### What is required
Your answer should consist only of the lines below from the one with "transaction was authorized" through the one with "transaction was captured", copied exactly.

Records excerpted from a collection:

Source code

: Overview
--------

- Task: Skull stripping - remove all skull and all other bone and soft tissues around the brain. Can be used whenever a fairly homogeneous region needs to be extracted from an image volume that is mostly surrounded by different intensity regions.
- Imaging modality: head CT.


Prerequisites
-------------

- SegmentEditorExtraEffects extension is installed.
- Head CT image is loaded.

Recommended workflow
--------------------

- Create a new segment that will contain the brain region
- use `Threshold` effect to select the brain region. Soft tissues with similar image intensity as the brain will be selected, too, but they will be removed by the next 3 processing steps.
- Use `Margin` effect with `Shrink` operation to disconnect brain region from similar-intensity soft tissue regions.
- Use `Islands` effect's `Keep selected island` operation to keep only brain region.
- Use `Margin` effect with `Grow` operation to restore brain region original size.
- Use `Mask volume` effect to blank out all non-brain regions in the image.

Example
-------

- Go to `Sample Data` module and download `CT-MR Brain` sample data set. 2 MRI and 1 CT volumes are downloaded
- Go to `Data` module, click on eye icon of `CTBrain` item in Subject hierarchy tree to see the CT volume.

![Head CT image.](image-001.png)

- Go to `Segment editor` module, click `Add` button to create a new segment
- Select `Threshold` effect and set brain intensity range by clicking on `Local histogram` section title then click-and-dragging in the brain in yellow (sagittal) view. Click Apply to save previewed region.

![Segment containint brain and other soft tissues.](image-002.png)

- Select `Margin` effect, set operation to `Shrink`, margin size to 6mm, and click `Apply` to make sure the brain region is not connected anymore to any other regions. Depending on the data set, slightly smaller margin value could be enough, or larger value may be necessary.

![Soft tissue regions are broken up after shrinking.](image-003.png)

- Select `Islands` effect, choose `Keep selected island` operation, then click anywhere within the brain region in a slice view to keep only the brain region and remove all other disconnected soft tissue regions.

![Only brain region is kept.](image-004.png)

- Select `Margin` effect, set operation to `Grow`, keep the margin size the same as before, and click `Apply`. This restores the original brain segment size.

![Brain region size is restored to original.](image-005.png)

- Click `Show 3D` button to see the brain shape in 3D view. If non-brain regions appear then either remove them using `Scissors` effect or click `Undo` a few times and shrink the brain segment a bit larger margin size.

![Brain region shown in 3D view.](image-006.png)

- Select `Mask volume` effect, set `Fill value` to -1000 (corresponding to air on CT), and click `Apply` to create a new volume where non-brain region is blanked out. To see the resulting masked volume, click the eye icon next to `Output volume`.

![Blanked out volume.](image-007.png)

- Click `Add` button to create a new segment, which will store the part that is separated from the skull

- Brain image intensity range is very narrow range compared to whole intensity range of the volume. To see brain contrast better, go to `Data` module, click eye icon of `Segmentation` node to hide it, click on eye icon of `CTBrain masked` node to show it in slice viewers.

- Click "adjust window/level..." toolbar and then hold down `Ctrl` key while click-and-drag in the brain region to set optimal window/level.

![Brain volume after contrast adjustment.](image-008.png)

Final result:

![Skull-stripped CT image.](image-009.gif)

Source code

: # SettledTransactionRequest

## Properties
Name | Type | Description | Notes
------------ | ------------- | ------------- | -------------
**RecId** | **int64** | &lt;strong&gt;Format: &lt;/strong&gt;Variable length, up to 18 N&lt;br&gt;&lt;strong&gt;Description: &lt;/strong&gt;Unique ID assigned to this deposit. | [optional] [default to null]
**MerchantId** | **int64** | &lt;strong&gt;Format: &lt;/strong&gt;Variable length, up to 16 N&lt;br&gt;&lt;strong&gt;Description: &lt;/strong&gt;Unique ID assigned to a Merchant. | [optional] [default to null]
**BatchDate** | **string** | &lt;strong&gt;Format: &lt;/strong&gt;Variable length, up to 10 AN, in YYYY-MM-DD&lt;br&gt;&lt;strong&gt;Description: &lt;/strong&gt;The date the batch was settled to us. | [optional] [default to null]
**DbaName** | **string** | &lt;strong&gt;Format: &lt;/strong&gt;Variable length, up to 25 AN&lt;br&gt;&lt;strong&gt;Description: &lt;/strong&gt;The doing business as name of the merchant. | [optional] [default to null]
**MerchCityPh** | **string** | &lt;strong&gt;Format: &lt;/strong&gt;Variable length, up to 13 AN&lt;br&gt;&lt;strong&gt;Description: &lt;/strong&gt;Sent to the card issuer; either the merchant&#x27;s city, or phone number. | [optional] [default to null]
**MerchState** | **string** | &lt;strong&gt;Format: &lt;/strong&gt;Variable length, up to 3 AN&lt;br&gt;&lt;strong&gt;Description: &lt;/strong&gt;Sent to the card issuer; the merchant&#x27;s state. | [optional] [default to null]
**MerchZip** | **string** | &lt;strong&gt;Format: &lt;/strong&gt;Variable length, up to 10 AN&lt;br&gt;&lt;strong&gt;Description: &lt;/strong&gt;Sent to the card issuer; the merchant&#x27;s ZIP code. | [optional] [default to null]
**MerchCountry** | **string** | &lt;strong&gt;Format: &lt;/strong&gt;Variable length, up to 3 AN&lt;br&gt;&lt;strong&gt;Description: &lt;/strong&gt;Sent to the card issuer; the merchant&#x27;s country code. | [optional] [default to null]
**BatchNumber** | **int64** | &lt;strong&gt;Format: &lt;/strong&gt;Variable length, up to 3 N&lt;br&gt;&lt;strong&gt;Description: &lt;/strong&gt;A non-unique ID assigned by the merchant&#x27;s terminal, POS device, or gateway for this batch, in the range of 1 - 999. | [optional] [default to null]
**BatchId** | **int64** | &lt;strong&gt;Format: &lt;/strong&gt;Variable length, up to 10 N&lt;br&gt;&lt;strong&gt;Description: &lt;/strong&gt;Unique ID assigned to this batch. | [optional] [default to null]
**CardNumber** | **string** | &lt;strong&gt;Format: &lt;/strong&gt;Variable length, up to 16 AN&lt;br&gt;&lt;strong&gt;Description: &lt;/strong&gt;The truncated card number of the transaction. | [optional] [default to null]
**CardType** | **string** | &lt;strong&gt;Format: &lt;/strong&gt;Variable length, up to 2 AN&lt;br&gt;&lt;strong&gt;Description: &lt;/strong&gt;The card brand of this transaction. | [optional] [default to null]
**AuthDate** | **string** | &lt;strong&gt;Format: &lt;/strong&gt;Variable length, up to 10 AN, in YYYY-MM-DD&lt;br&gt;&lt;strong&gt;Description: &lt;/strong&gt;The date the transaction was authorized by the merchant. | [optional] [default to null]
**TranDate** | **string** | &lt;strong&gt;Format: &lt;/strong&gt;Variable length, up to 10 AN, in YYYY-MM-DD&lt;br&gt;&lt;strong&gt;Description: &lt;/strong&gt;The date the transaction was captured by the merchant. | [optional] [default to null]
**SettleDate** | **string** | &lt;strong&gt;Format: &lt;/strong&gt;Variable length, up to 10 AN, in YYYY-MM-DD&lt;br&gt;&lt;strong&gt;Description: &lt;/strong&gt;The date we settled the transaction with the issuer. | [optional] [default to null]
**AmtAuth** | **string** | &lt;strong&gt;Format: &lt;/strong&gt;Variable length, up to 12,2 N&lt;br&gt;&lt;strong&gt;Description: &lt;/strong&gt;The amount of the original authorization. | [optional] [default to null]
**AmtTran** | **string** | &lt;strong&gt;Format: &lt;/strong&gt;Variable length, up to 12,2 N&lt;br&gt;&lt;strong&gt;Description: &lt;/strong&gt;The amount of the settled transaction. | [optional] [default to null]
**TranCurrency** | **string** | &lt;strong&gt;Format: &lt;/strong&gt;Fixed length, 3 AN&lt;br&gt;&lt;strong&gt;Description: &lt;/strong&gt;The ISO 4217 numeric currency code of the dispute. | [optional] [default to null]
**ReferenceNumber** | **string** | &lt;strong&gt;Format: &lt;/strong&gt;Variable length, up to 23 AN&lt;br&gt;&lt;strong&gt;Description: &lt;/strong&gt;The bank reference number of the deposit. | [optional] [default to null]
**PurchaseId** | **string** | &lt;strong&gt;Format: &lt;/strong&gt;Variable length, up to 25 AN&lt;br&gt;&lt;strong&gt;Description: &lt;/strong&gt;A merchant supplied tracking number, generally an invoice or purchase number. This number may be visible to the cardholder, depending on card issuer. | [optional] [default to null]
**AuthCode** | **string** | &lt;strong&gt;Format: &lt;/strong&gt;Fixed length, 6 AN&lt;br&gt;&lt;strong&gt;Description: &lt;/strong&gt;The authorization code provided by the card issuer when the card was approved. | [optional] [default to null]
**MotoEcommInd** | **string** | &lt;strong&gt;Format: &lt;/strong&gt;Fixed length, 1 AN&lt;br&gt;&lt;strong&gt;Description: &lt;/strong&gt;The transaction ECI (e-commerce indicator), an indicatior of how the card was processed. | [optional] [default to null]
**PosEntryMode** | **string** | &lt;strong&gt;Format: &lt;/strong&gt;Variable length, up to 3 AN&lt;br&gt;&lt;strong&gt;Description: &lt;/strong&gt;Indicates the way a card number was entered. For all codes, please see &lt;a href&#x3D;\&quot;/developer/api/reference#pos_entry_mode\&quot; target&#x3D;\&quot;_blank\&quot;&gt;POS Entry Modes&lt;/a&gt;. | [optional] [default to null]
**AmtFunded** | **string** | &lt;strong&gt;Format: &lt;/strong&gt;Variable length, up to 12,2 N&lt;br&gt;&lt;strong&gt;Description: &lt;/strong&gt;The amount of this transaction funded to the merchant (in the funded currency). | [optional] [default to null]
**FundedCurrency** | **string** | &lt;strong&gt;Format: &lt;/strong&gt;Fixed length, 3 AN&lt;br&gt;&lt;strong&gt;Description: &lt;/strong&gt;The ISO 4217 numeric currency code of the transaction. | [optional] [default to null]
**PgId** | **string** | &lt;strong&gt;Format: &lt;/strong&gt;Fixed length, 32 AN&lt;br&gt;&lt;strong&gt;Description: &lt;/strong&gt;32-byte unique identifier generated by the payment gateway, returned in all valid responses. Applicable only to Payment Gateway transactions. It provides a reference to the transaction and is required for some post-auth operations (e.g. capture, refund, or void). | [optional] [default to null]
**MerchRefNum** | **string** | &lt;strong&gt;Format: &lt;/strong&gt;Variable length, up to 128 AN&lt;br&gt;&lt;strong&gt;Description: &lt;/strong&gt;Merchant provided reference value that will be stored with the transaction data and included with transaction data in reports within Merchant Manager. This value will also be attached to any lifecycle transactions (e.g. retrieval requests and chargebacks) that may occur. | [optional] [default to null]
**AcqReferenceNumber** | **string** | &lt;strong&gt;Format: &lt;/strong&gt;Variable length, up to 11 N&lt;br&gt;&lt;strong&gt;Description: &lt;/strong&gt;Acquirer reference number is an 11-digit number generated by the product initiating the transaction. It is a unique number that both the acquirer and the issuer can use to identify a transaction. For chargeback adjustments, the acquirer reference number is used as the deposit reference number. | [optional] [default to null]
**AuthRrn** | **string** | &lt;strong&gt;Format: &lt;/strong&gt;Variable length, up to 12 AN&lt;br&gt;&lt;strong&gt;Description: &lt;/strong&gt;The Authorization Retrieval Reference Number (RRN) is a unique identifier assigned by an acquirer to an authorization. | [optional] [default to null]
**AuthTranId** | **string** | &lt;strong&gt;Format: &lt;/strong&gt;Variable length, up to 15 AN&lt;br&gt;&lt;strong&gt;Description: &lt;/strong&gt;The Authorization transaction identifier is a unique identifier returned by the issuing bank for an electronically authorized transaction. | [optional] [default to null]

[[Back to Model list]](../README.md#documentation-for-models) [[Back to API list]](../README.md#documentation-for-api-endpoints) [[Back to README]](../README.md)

### Exercise output
**AuthDate** | **string** | &lt;strong&gt;Format: &lt;/strong&gt;Variable length, up to 10 AN, in YYYY-MM-DD&lt;br&gt;&lt;strong&gt;Description: &lt;/strong&gt;The date the transaction was authorized by the merchant. | [optional] [default to null]
**TranDate** | **string** | &lt;strong&gt;Format: &lt;/strong&gt;Variable length, up to 10 AN, in YYYY-MM-DD&lt;br&gt;&lt;strong&gt;Description: &lt;/strong&gt;The date the transaction was captured by the merchant. | [optional] [default to null]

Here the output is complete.